─── Given records ───

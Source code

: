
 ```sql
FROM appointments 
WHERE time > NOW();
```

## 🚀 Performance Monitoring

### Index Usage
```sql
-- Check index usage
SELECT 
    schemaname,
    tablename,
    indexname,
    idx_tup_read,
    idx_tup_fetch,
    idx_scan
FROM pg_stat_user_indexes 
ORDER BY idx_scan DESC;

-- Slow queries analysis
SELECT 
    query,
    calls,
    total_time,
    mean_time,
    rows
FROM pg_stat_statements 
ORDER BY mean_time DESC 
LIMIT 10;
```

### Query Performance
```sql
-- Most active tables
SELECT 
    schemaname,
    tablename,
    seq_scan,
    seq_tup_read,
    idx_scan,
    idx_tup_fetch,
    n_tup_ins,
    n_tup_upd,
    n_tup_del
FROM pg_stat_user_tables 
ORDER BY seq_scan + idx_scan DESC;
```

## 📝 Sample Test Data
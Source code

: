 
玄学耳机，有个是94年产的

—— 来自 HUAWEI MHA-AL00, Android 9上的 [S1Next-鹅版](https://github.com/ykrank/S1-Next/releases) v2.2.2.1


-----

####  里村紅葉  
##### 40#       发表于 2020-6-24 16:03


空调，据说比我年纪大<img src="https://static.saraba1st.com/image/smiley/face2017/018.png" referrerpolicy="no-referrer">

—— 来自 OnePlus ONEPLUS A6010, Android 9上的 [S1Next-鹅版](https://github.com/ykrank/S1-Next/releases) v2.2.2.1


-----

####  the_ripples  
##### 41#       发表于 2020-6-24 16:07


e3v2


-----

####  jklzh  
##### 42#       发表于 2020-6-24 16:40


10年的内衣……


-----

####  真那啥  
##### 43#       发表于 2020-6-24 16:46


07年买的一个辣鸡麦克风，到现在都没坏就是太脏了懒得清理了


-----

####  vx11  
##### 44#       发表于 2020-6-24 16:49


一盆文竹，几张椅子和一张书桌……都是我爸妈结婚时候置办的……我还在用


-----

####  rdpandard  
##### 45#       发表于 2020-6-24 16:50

───

The lines above that hold "Performance" are the result; show every one of them.

Written response:
## 🚀 Performance Monitoring
### Query Performance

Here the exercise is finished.